## REQUIRED ACTION
Extract all lines that hold "Working" from the records below.

[Items from a data source]
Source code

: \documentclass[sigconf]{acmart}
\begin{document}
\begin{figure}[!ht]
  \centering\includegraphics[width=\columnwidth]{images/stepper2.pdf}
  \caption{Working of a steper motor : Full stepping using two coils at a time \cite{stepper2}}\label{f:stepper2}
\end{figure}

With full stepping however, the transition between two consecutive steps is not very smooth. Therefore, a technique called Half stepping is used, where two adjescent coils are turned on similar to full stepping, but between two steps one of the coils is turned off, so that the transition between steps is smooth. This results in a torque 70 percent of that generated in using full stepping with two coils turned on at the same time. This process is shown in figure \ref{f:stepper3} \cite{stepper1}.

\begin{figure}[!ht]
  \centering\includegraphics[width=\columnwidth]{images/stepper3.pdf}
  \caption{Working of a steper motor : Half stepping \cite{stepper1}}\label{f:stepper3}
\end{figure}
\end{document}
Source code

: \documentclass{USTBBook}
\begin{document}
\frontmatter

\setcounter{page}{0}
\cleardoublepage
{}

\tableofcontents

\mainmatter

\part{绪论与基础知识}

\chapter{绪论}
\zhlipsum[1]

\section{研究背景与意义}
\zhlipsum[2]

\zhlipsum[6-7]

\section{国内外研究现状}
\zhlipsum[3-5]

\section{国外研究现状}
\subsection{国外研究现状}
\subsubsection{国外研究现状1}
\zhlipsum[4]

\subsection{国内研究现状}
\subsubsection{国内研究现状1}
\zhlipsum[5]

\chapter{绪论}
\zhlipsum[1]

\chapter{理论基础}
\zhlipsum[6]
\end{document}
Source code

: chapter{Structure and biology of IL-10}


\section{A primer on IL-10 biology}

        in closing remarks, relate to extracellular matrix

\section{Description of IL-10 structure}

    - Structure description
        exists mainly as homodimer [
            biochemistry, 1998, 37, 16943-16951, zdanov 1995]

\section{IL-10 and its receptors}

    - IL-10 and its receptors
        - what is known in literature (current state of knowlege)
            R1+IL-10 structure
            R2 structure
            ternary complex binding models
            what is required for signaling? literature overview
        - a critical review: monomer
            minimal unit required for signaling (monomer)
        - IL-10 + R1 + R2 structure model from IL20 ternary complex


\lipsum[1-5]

## TASK OUTPUT
  \caption{Working of a steper motor : Full stepping using two coils at a time \cite{stepper2}}\label{f:stepper2}
  \caption{Working of a steper motor : Half stepping \cite{stepper1}}\label{f:stepper3}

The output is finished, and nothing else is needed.